Brief:
Take the entries below and print only the lines from the one with "00:01:02 | 8.56 MB |" through the one with "哑铃最健身.9.让小腿也强壮起来.avi | avi", exactly as they stand, both ends included.

____

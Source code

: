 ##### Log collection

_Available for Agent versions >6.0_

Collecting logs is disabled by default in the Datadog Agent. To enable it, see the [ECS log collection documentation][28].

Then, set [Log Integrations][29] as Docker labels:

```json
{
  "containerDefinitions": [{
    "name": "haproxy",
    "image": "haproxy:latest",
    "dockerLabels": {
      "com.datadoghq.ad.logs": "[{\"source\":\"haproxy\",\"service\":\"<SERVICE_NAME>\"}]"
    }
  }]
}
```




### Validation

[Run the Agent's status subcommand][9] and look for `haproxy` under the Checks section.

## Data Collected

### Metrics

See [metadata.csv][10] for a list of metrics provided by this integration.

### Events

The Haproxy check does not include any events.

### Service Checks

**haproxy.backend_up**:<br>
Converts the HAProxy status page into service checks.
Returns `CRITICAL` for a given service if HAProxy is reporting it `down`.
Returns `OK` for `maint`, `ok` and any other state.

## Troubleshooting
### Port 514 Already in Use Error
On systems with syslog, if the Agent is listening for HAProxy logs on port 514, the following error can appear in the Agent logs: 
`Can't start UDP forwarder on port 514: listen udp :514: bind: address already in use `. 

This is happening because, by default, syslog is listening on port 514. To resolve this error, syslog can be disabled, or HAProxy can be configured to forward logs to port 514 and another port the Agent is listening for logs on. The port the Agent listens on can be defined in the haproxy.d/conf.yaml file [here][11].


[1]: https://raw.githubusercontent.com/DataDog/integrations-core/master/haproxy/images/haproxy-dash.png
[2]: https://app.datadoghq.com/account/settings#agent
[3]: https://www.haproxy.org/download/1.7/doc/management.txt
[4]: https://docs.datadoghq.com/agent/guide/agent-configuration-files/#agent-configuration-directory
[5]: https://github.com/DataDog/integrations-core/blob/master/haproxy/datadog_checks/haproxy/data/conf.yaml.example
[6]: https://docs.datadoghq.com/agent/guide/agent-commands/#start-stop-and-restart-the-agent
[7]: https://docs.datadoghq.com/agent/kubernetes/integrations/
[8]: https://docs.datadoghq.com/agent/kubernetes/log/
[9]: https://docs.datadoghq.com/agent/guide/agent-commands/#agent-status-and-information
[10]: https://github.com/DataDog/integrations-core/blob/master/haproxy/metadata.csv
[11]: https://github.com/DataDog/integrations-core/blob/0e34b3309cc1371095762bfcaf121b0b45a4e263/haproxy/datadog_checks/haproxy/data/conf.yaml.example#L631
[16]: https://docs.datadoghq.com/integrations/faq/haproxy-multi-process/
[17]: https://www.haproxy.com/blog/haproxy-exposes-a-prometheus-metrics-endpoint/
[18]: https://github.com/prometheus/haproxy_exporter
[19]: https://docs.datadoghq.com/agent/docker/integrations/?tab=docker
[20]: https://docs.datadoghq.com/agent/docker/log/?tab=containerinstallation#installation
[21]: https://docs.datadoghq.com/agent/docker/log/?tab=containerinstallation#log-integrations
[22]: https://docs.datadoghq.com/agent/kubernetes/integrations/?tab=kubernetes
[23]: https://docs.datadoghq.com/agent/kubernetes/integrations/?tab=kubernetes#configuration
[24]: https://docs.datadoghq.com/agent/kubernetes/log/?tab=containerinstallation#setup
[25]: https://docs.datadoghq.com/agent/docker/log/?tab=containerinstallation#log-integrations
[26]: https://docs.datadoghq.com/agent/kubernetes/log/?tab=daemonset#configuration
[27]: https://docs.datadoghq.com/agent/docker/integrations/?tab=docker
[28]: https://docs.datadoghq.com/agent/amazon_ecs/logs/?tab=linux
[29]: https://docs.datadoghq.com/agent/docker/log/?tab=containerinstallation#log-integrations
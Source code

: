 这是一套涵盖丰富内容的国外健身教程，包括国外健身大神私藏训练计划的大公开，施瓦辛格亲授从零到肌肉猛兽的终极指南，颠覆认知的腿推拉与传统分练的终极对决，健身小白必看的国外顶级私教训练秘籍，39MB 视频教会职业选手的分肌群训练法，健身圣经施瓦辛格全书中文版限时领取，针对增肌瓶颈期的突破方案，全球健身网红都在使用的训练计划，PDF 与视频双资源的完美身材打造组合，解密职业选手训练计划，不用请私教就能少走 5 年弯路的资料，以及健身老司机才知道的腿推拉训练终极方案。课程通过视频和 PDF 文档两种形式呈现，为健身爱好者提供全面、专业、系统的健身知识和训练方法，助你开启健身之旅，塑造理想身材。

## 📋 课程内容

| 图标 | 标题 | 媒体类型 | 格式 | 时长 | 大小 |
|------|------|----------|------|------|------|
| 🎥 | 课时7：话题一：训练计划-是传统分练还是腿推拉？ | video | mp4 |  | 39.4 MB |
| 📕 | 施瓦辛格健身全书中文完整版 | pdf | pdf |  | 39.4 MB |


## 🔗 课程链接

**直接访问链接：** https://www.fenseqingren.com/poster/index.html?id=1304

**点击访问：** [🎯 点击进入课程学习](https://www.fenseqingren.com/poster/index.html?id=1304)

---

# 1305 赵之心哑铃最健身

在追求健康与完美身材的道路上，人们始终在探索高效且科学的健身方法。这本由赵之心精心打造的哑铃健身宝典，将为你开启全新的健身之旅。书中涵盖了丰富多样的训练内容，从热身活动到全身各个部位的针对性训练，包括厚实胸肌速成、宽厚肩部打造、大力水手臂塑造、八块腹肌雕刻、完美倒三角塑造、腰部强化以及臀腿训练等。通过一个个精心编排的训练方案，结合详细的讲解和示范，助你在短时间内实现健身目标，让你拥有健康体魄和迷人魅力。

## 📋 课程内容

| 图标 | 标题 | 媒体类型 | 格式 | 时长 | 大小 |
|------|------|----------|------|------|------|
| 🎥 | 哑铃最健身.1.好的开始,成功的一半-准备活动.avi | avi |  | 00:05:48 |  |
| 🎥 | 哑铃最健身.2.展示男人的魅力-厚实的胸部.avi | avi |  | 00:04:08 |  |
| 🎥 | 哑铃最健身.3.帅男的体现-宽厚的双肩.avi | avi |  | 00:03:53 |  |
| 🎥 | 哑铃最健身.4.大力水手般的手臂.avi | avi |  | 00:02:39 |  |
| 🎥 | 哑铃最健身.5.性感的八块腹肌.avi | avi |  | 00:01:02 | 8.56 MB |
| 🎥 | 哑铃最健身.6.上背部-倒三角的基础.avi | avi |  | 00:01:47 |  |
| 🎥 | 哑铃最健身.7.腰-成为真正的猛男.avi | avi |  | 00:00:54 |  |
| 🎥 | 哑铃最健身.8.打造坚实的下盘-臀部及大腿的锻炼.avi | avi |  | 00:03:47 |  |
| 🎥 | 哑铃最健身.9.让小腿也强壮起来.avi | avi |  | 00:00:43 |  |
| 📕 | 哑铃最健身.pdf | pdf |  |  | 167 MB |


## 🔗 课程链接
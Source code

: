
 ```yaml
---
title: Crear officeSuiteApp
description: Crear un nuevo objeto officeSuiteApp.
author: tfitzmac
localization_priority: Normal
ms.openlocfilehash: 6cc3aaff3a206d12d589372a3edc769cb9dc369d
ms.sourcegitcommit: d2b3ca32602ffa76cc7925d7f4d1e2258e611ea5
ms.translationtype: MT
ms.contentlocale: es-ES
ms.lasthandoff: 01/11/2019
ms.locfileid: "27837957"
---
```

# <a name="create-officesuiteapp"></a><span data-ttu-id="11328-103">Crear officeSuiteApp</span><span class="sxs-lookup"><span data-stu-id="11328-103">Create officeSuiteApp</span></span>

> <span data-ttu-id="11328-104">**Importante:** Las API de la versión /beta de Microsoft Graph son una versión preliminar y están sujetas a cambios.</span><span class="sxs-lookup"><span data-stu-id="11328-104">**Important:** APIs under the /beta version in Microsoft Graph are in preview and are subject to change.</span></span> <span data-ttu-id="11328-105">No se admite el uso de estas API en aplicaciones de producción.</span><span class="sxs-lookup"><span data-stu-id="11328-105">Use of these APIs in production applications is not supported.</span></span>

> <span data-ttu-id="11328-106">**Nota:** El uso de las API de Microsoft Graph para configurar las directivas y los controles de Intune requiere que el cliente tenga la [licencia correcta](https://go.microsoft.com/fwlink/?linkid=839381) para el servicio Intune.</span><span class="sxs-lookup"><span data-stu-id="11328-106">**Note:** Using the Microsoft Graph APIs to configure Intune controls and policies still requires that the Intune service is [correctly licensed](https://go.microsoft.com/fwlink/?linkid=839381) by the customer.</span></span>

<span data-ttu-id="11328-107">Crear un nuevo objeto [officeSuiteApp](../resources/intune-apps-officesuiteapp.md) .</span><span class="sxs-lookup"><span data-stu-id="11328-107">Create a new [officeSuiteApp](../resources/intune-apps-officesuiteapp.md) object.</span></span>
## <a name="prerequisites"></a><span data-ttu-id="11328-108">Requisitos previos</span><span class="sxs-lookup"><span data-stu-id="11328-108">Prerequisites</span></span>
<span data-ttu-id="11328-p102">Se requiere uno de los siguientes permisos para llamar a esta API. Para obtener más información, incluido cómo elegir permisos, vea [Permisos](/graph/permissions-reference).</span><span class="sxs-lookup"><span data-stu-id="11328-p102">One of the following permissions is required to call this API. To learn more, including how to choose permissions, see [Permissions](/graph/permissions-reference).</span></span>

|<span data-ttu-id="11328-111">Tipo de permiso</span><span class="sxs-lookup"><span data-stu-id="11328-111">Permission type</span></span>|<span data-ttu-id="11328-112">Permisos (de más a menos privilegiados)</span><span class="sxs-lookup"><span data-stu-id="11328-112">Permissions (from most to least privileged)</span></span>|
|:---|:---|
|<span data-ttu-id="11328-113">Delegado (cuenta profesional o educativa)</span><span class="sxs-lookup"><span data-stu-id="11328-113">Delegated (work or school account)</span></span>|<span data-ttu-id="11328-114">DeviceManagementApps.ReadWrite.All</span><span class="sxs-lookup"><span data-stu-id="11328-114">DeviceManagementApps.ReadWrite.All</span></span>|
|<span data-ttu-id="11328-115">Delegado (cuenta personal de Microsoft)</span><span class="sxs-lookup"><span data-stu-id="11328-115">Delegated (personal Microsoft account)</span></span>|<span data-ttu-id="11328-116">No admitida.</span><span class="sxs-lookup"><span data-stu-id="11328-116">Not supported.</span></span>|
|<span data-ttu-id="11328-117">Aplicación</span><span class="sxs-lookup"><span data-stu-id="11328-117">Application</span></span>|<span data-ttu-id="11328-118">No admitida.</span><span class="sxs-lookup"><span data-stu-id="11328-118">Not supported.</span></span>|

____

Exercise output:
| 🎥 | 哑铃最健身.5.性感的八块腹肌.avi | avi |  | 00:01:02 | 8.56 MB |
| 🎥 | 哑铃最健身.6.上背部-倒三角的基础.avi | avi |  | 00:01:47 |  |
| 🎥 | 哑铃最健身.7.腰-成为真正的猛男.avi | avi |  | 00:00:54 |  |
| 🎥 | 哑铃最健身.8.打造坚实的下盘-臀部及大腿的锻炼.avi | avi |  | 00:03:47 |  |
| 🎥 | 哑铃最健身.9.让小腿也强壮起来.avi | avi |  | 00:00:43 |  |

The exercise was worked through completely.